(Stored entries)
___

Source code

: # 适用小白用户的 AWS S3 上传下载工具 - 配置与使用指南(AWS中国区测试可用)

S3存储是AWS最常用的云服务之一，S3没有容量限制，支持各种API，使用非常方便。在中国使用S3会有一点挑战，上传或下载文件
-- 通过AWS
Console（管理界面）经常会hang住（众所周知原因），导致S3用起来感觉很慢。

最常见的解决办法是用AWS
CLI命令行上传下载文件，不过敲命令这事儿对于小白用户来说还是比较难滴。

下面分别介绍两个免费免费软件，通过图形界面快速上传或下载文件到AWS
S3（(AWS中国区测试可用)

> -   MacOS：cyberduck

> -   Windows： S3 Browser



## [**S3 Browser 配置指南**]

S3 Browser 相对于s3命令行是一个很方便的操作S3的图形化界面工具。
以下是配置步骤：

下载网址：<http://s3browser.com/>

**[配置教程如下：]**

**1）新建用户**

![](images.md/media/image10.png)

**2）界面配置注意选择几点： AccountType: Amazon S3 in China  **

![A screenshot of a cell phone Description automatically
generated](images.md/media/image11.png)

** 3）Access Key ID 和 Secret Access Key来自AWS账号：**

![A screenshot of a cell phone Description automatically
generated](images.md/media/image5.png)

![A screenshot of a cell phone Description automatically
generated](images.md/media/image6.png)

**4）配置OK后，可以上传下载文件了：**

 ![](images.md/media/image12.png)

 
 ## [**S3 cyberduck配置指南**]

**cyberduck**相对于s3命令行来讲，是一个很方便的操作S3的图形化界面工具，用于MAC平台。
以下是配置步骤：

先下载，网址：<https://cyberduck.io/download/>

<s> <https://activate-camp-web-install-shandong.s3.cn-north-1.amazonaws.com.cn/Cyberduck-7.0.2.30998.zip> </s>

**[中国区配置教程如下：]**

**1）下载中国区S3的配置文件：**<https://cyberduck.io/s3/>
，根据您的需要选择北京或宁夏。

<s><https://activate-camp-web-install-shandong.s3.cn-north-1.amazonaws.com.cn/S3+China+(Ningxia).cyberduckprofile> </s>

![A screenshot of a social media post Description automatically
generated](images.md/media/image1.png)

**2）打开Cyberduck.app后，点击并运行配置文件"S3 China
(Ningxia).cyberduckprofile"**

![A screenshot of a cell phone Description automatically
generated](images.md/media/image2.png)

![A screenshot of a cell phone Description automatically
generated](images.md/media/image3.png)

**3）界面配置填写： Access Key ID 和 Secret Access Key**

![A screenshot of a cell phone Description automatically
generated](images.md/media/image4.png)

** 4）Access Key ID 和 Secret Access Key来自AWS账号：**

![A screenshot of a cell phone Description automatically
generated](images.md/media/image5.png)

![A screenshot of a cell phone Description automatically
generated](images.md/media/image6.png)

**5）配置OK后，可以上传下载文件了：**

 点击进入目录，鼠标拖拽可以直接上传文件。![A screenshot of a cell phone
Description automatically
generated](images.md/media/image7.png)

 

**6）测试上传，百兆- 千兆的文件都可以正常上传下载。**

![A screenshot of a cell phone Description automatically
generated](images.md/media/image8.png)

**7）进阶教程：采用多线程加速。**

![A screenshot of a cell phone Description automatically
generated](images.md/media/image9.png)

___

- What needs to be done -
Look over the data above and show each line that contains "activate".

- Response for this exercise -
<s> <https://activate-camp-web-install-shandong.s3.cn-north-1.amazonaws.com.cn/Cyberduck-7.0.2.30998.zip> </s>
<s><https://activate-camp-web-install-shandong.s3.cn-north-1.amazonaws.com.cn/S3+China+(Ningxia).cyberduckprofile> </s>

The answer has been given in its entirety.